Las ciudades españolas son un torbellino constante, un escenario donde la paciencia al volante a menudo brilla por su ausencia y las prisas marcan el ritmo. En este contexto, la Dirección General de Tráfico, conocida por todos como DGT, pone el acento en una maniobra que muchos realizan casi sin pensar, subestimando gravemente sus implicaciones. Hablamos de esa decisión de apenas un segundo, la de ignorar la luz roja del semáforo, que puede desembocar en la pérdida de una cantidad significativa de puntos del carnet, concretamente seis, una cifra que debería hacernos reflexionar sobre los riesgos que asumimos innecesariamente en nuestro día a día al volante por una ganancia de tiempo mínima o inexistente.

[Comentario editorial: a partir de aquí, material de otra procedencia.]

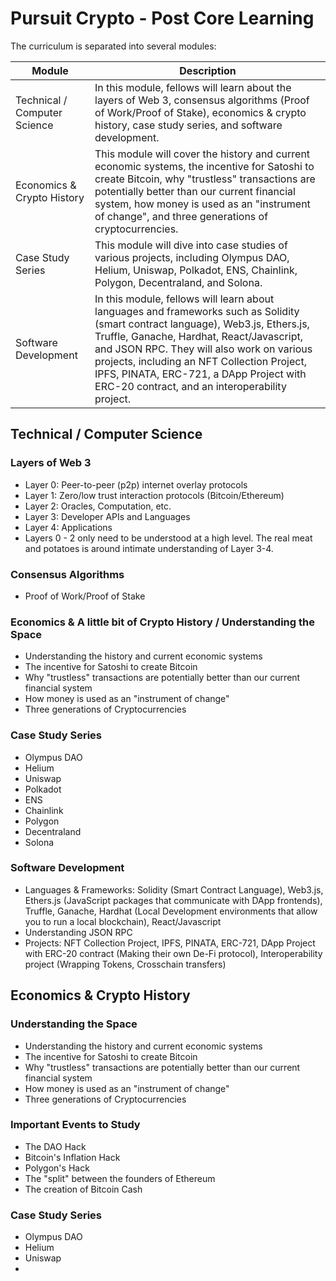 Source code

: # Pursuit Crypto - Post Core Learning

The curriculum is separated into several modules:

| Module | Description |
| --- | --- |
| Technical / Computer Science | In this module, fellows will learn about the layers of Web 3, consensus algorithms (Proof of Work/Proof of Stake), economics & crypto history, case study series, and software development. |
| Economics & Crypto History | This module will cover the history and current economic systems, the incentive for Satoshi to create Bitcoin, why "trustless" transactions are potentially better than our current financial system, how money is used as an "instrument of change", and three generations of cryptocurrencies. |
| Case Study Series | This module will dive into case studies of various projects, including Olympus DAO, Helium, Uniswap, Polkadot, ENS, Chainlink, Polygon, Decentraland, and Solona. |
| Software Development | In this module, fellows will learn about languages and frameworks such as Solidity (smart contract language), Web3.js, Ethers.js, Truffle, Ganache, Hardhat, React/Javascript, and JSON RPC. They will also work on various projects, including an NFT Collection Project, IPFS, PINATA, ERC-721, a DApp Project with ERC-20 contract, and an interoperability project. |

## Technical / Computer Science

### Layers of Web 3
- Layer 0: Peer-to-peer (p2p) internet overlay protocols 
- Layer 1: Zero/low trust interaction protocols (Bitcoin/Ethereum) 
- Layer 2: Oracles, Computation, etc. 
- Layer 3: Developer APIs and Languages 
- Layer 4: Applications 
- Layers 0 - 2 only need to be understood at a high level. The real meat and potatoes is around intimate understanding of Layer 3-4.

### Consensus Algorithms
- Proof of Work/Proof of Stake

### Economics & A little bit of Crypto History / Understanding the Space
- Understanding the history and current economic systems
- The incentive for Satoshi to create Bitcoin
- Why "trustless" transactions are potentially better than our current financial system
- How money is used as an "instrument of change"
- Three generations of Cryptocurrencies

### Case Study Series
- Olympus DAO 
- Helium 
- Uniswap 
- Polkadot 
- ENS 
- Chainlink
- Polygon
- Decentraland 
- Solona

### Software Development
- Languages & Frameworks: Solidity (Smart Contract Language), Web3.js, Ethers.js (JavaScript packages that communicate with DApp frontends), Truffle, Ganache, Hardhat (Local Development environments that allow you to run a local blockchain), React/Javascript 
- Understanding JSON RPC
- Projects: NFT Collection Project, IPFS, PINATA, ERC-721, DApp Project with ERC-20 contract (Making their own De-Fi protocol), Interoperability project (Wrapping Tokens, Crosschain transfers)  

## Economics & Crypto History

### Understanding the Space
- Understanding the history and current economic systems
- The incentive for Satoshi to create Bitcoin
- Why "trustless" transactions are potentially better than our current financial system
- How money is used as an "instrument of change"
- Three generations of Cryptocurrencies

### Important Events to Study
- The DAO Hack
- Bitcoin's Inflation Hack
- Polygon's Hack
- The "split" between the founders of Ethereum
- The creation of Bitcoin Cash

### Case Study Series
- Olympus DAO 
- Helium 
- Uniswap 
-
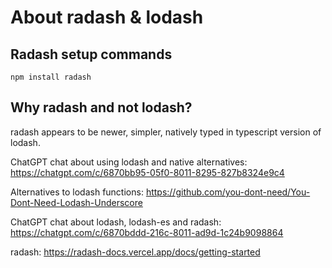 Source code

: # About radash & lodash

## Radash setup commands

`npm install radash`

## Why radash and not lodash?

radash appears to be newer, simpler, natively typed in typescript version of lodash.

ChatGPT chat about using lodash and native alternatives:
https://chatgpt.com/c/6870bb95-05f0-8011-8295-827b8324e9c4

Alternatives to lodash functions:
https://github.com/you-dont-need/You-Dont-Need-Lodash-Underscore

ChatGPT chat about lodash, lodash-es and radash:
https://chatgpt.com/c/6870bddd-216c-8011-ad9d-1c24b9098864

radash:
https://radash-docs.vercel.app/docs/getting-started
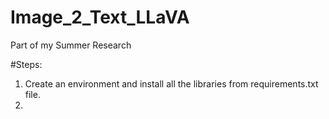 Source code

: # Image_2_Text_LLaVA
 Part of my Summer Research

 #Steps:
 1. Create an environment and install all the libraries from requirements.txt file.
 2. 
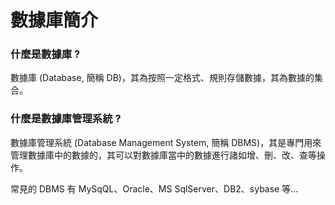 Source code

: # 數據庫簡介

### 什麼是數據庫 ?

數據庫 (Database, 簡稱 DB)，其為按照一定格式、規則存儲數據，其為數據的集合。

### 什麼是數據庫管理系統 ?

數據庫管理系統 (Database Management System, 簡稱 DBMS)，其是專門用來管理數據庫中的數據的，其可以對數據庫當中的數據進行諸如增、刪、改、查等操作。

常見的 DBMS 有 MySqQL、Oracle、MS SqlServer、DB2、sybase 等...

La familiaridad con el entorno urbano y la repetición de trayectos pueden llevarnos a una peligrosa relajación de las normas más elementales de seguridad vial, olvidando que cada semáforo, cada señal, tiene una razón de ser fundamental para la convivencia ordenada y segura en el complejo ecosistema del tráfico.
La percepción de que ‘si no viene nadie, no hay peligro’ es una falacia peligrosa que anida en la mente de demasiados conductores, una justificación endeble para una acción de riesgo. Sin embargo, la realidad es que las normas de circulación están diseñadas para prevenir situaciones imprevistas, y esa luz roja es una barrera de seguridad innegociable, no una simple sugerencia que podamos interpretar según nuestro criterio o conveniencia del momento. La contundencia de la sanción refleja precisamente la gravedad con la que las autoridades, y en particular la DGT, valoran la potencial peligrosidad de esta conducta, incluso en ausencia aparente de tráfico inmediato en nuestro campo visual. Este rigor sancionador busca disuadir comportamientos que, aunque puedan parecer menores o justificados por la prisa, incrementan exponencialmente la probabilidad de accidentes graves, cuyas consecuencias pueden ser devastadoras tanto para los implicados como para sus familias, marcando un antes y un después en sus vidas.
1EL ROJO NO ES UNA SUGERENCIA, ES UNA ORDEN INNEGOCIABLE

El semáforo en rojo no admite interpretaciones ni valoraciones personales sobre la densidad del tráfico o la visibilidad del momento, representando una señalización vial de carácter absoluto. Su función es tajante: detener la marcha por completo antes de la línea de detención o, si no existe, antes del propio semáforo, una orden de obligado cumplimiento para garantizar la seguridad de todos los usuarios de la vía, desde otros vehículos hasta peatones y ciclistas que pueden aparecer de forma inesperada en cualquier instante, confiando en que los vehículos respetarán la señalización. Ignorarlo supone romper una de las reglas más básicas y universales de la convivencia vial, un pacto de seguridad no escrito pero fundamental que nos protege mutuamente en la jungla de asfalto y que permite una circulación fluida y predecible dentro de unos márgenes razonables de seguridad para todos los actores implicados.
Detrás de cada semáforo saltado suele haber un cóctel de impaciencia, distracciones momentáneas o una errónea y peligrosa sensación de control sobre el entorno vial que nos rodea. Creer que se puede anticipar cualquier imprevisto en una intersección urbana, incluso en aquellas que parecen desiertas a altas horas de la noche o en días festivos, es una apuesta extremadamente arriesgada con consecuencias potencialmente dramáticas, que van desde daños materiales hasta lesiones graves o incluso fatales. La normativa de tráfico, refrendada por la lógica más elemental de la seguridad, no contempla excepciones basadas en la prisa personal, en la evaluación subjetiva del riesgo por parte del conductor o en la supuesta ausencia de otros vehículos, ya que el peligro puede surgir de donde menos se espera y en el momento más inoportuno.